Cultural issues, especially prohibition and foreign language schools, became important because of the sharp religious divisions in the electorate. In the North, about 50% of the voters were pietistic Protestants who believed the government should be used to reduce social sins, such as drinking. Liturgical churches comprised over a quarter of the vote and wanted the government to stay out of personal morality issues. Prohibition debates and referendums heated up elections in most states over a period of decades, as national prohibition was finally passed in 1918 (and repealed in 1932), serving as a major issue between the wet Democrats and the dry GOP.[11]

Voting Behavior by Religion, Northern USA Late 19th century
Religion  % Dem  % GOP
Immigrants
Irish Catholics 80 20
All Catholics 70 30
Confessional German Lutherans 65 35
German Reformed 60 40
French Canadian Catholics 50 50
Less Confessional German Lutherans 45 55
English Canadians 40 60
British Stock 35 65
German Sectarians 30 70
Norwegian Lutherans 20 80
Swedish Lutherans 15 85
Haugean Norwegians 5 95
Natives
Northern Stock
Quakers 5 95
Free Will Baptists 20 80
Congregational 25 75
Methodists 25 75
Regular Baptists 35 65
Blacks 40 60
Presbyterians 40 60
Episcopalians 45 55
Southern Stock
Disciples 50 50
Presbyterians 70 30
Baptists 75 25
Methodists 90 10
Source: Paul Kleppner, The Third Electoral System 1853-1892 (1979) p. 182

Labor union movement[edit]

Further information: Knights of Labor

The Catholic Church exercised a prominent role in shaping America's labor movement.
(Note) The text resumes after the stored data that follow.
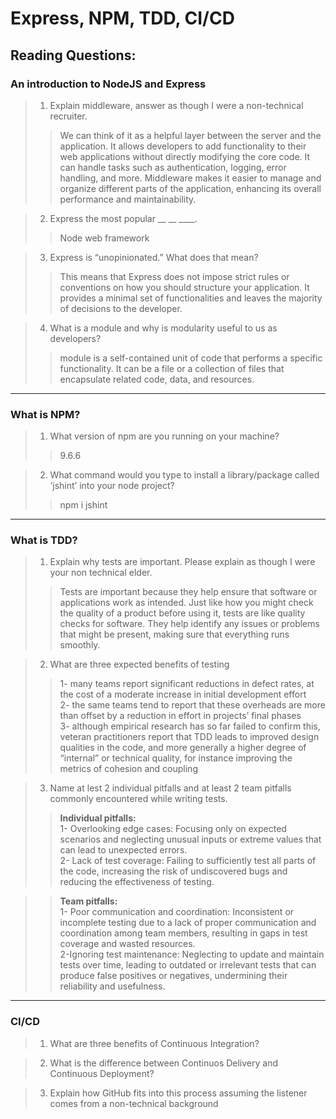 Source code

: #  Express, NPM, TDD, CI/CD

## Reading Questions:

### An introduction to NodeJS and Express

> 1. Explain middleware, answer as though I were a non-technical recruiter.
>> We can think of it as a helpful layer between the server and the application. It allows developers to add functionality to their web applications without directly modifying the core code. It can handle tasks such as authentication, logging, error handling, and more. Middleware makes it easier to manage and organize different parts of the application, enhancing its overall performance and maintainability.

> 2. Express the most popular __ __ ____.
>> Node web framework

 > 3. Express is “unopinionated.” What does that mean?
 >> This means that Express does not impose strict rules or conventions on how you should structure your application. It provides a minimal set of functionalities and leaves the majority of decisions to the developer.

> 4. What is a module and why is modularity useful to us as developers?
 >> module is a self-contained unit of code that performs a specific functionality. It can be a file or a collection of files that encapsulate related code, data, and resources.

------------------
### What is NPM?
> 1. What version of npm are you running on your machine?
>> 9.6.6

> 2. What command would you type to install a library/package called ‘jshint’ into your node project?
>> npm i jshint

--------------------
### What is TDD?
> 1. Explain why tests are important. Please explain as though I were your non technical elder.
>> Tests are important because they help ensure that software or applications work as intended. Just like how you might check the quality of a product before using it, tests are like quality checks for software. They help identify any issues or problems that might be present, making sure that everything runs smoothly.

> 2. What are three expected benefits of testing
>>1- many teams report significant reductions in defect rates, at the cost of a moderate increase in initial development effort <br/>
>>2- the same teams tend to report that these overheads are more than offset by a reduction in effort in projects’ final phases<br/>
>> 3- although empirical research has so far failed to confirm this, veteran practitioners report that TDD leads to improved design qualities in the code, and more generally a higher degree of “internal” or technical quality, for instance improving the metrics of cohesion and coupling

> 3. Name at lest 2 individual pitfalls and at least 2 team pitfalls commonly encountered while writing tests.
>> <strong>Individual pitfalls:</strong> <br/>
 1- Overlooking edge cases: Focusing only on expected scenarios and neglecting unusual inputs or extreme values that can lead to unexpected errors.
 <br/> 2- Lack of test coverage: Failing to sufficiently test all parts of the code, increasing the risk of undiscovered bugs and reducing the effectiveness of testing.

>> <strong>Team pitfalls:</strong><br/>
 1- Poor communication and coordination: Inconsistent or incomplete testing due to a lack of proper communication and coordination among team members, resulting in gaps in test coverage and wasted resources. <br/>
 2-Ignoring test maintenance: Neglecting to update and maintain tests over time, leading to outdated or irrelevant tests that can produce false positives or negatives, undermining their reliability and usefulness.
-----------------
### CI/CD
> 1. What are three benefits of Continuous Integration?
>>

> 2. What is the difference between Continuos Delivery and Continuous Deployment?
>>

> 3. Explain how GitHub fits into this process assuming the listener comes from a non-technical background
>>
From the onset of significant immigration in the 1840s, the Church in the United States was predominantly urban, with both its leaders and congregants usually of the laboring classes. Over the course of the second half of the nineteenth century, nativism, anti-Catholicism, and anti-unionism coalesced in Republican elections, and Catholics gravitated toward unions and the Democratic Party.[5]

The Knights of Labor was the earliest labor organization in the United States, and in the 1880s, this was the largest labor union in the United States. and it is estimated that at least half its membership was Catholic (including Terence Powderly, its president from 1881 onward).

In Rerum Novarum (1891), Pope Leo XIII criticized the concentration of wealth and power, spoke out against the abuses that workers faced and demanded that workers should be granted certain rights and safety regulations. He upheld the right of voluntary association, specifically commending labor unions. At the same time, he reiterated the Church’s defense of private property, condemned socialism, and emphasized the need for Catholics to form and join unions that were not compromised by secular and revolutionary ideologies.[12]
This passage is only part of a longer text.